*** Opening Data for the task ***

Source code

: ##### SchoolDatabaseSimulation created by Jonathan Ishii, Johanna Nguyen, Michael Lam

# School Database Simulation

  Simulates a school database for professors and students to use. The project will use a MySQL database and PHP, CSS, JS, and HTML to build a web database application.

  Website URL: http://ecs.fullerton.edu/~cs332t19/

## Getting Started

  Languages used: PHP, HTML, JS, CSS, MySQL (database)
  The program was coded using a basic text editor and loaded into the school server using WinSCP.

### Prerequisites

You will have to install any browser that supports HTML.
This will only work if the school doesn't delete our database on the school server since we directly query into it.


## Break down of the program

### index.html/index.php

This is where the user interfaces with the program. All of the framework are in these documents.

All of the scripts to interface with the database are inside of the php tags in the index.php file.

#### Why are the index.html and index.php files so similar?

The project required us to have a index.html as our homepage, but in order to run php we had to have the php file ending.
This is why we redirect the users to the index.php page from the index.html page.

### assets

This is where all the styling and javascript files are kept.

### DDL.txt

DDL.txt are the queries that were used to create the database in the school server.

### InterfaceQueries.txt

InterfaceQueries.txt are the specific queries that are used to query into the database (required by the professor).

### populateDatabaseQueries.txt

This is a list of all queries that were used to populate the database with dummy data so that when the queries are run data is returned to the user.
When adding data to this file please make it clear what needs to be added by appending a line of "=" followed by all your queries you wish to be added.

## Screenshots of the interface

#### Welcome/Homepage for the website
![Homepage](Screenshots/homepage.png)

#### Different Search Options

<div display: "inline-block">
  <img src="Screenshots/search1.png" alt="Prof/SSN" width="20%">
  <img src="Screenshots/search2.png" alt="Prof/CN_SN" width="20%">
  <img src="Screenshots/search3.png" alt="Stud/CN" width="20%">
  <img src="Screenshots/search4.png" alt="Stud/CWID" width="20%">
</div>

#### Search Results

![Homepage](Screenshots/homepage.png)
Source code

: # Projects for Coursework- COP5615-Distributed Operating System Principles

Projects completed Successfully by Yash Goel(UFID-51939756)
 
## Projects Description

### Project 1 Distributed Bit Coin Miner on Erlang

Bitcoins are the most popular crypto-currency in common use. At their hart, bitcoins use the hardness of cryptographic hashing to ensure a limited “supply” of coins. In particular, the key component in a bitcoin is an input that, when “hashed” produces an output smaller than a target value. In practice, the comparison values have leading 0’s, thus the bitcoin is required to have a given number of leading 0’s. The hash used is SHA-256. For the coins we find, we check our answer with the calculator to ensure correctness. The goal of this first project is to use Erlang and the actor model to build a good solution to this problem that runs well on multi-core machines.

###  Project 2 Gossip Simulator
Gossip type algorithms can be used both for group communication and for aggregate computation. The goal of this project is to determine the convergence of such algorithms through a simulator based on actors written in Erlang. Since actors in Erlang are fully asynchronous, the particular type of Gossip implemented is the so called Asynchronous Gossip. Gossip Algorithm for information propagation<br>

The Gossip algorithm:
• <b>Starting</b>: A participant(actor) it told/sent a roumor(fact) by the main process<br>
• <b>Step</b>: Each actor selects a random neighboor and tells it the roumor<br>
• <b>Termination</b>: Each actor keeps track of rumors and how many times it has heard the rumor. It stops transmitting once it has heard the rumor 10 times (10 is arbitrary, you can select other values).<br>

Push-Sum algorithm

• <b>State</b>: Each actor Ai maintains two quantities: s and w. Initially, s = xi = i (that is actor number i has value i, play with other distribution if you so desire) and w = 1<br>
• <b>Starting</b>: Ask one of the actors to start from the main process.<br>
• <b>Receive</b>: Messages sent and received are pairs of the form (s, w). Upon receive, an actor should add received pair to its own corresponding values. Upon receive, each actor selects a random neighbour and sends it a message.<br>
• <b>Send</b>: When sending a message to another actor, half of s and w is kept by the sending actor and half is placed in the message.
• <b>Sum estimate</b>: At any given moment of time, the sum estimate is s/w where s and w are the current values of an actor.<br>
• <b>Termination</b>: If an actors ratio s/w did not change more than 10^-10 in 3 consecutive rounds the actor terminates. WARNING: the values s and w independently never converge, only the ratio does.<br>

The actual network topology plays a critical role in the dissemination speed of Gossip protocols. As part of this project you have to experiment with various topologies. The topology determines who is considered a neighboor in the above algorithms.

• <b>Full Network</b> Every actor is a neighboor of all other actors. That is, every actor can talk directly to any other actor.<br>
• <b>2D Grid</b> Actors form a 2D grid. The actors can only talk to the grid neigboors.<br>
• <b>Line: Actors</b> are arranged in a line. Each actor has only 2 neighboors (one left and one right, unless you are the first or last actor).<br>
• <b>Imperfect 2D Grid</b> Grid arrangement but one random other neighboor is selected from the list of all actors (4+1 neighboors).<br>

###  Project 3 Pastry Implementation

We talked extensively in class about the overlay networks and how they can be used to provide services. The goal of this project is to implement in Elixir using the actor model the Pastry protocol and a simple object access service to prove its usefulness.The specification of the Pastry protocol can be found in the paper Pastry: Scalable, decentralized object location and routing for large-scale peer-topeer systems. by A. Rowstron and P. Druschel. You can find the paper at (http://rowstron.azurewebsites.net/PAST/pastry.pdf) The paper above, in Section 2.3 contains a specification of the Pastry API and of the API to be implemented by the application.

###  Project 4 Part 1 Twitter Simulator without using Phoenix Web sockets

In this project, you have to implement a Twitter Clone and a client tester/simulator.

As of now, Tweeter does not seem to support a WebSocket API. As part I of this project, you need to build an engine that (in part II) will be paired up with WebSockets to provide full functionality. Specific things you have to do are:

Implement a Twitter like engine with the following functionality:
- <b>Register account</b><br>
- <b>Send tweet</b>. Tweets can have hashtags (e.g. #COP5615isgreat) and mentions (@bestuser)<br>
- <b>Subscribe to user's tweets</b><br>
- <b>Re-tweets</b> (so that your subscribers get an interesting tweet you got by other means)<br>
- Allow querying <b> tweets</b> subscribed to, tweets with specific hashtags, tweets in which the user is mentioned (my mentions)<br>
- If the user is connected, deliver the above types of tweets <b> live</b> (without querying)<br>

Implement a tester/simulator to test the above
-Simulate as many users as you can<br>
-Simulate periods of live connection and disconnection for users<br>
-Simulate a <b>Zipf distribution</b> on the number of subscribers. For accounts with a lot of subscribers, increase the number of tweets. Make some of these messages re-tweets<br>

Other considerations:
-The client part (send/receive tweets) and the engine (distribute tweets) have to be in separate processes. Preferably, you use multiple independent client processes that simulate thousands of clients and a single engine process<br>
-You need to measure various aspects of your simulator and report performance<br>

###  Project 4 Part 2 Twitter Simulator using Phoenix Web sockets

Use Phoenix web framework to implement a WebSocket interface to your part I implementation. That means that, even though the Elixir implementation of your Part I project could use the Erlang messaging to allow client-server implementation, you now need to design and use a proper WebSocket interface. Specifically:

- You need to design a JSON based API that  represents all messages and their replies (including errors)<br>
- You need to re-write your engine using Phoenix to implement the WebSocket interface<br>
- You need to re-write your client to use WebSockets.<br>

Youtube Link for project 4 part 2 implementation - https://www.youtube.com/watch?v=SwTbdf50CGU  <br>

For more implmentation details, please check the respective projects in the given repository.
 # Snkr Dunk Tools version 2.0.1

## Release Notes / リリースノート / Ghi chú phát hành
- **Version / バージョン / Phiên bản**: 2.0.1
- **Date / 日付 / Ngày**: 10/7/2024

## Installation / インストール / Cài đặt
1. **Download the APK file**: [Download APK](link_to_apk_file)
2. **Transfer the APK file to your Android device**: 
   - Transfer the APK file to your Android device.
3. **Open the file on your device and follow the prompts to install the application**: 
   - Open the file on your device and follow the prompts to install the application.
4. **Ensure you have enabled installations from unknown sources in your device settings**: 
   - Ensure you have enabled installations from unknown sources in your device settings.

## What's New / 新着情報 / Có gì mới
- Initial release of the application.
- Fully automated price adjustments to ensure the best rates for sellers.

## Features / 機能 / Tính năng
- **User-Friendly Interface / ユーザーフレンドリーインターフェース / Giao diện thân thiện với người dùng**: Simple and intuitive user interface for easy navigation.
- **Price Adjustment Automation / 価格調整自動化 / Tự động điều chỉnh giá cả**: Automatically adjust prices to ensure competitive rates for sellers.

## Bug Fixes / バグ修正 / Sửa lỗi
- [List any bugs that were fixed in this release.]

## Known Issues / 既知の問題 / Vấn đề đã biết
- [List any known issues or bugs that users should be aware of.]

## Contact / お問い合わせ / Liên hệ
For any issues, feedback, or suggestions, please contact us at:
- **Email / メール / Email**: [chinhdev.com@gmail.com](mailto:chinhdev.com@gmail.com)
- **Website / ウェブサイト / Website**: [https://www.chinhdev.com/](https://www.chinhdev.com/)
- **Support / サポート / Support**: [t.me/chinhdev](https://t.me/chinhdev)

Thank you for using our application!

*** Closing Data for the task ***

## Work to be completed
Write out exactly the lines that fall from the line with "it the roumor<br>" to the line with "3 Pastry Implementation" in the records above, keeping both ends.

## Task solution
• <b>Step</b>: Each actor selects a random neighboor and tells it the roumor<br>
• <b>Termination</b>: Each actor keeps track of rumors and how many times it has heard the rumor. It stops transmitting once it has heard the rumor 10 times (10 is arbitrary, you can select other values).<br>

Push-Sum algorithm

• <b>State</b>: Each actor Ai maintains two quantities: s and w. Initially, s = xi = i (that is actor number i has value i, play with other distribution if you so desire) and w = 1<br>
• <b>Starting</b>: Ask one of the actors to start from the main process.<br>
• <b>Receive</b>: Messages sent and received are pairs of the form (s, w). Upon receive, an actor should add received pair to its own corresponding values. Upon receive, each actor selects a random neighbour and sends it a message.<br>
• <b>Send</b>: When sending a message to another actor, half of s and w is kept by the sending actor and half is placed in the message.
• <b>Sum estimate</b>: At any given moment of time, the sum estimate is s/w where s and w are the current values of an actor.<br>
• <b>Termination</b>: If an actors ratio s/w did not change more than 10^-10 in 3 consecutive rounds the actor terminates. WARNING: the values s and w independently never converge, only the ratio does.<br>

The actual network topology plays a critical role in the dissemination speed of Gossip protocols. As part of this project you have to experiment with various topologies. The topology determines who is considered a neighboor in the above algorithms.

• <b>Full Network</b> Every actor is a neighboor of all other actors. That is, every actor can talk directly to any other actor.<br>
• <b>2D Grid</b> Actors form a 2D grid. The actors can only talk to the grid neigboors.<br>
• <b>Line: Actors</b> are arranged in a line. Each actor has only 2 neighboors (one left and one right, unless you are the first or last actor).<br>
• <b>Imperfect 2D Grid</b> Grid arrangement but one random other neighboor is selected from the list of all actors (4+1 neighboors).<br>

###  Project 3 Pastry Implementation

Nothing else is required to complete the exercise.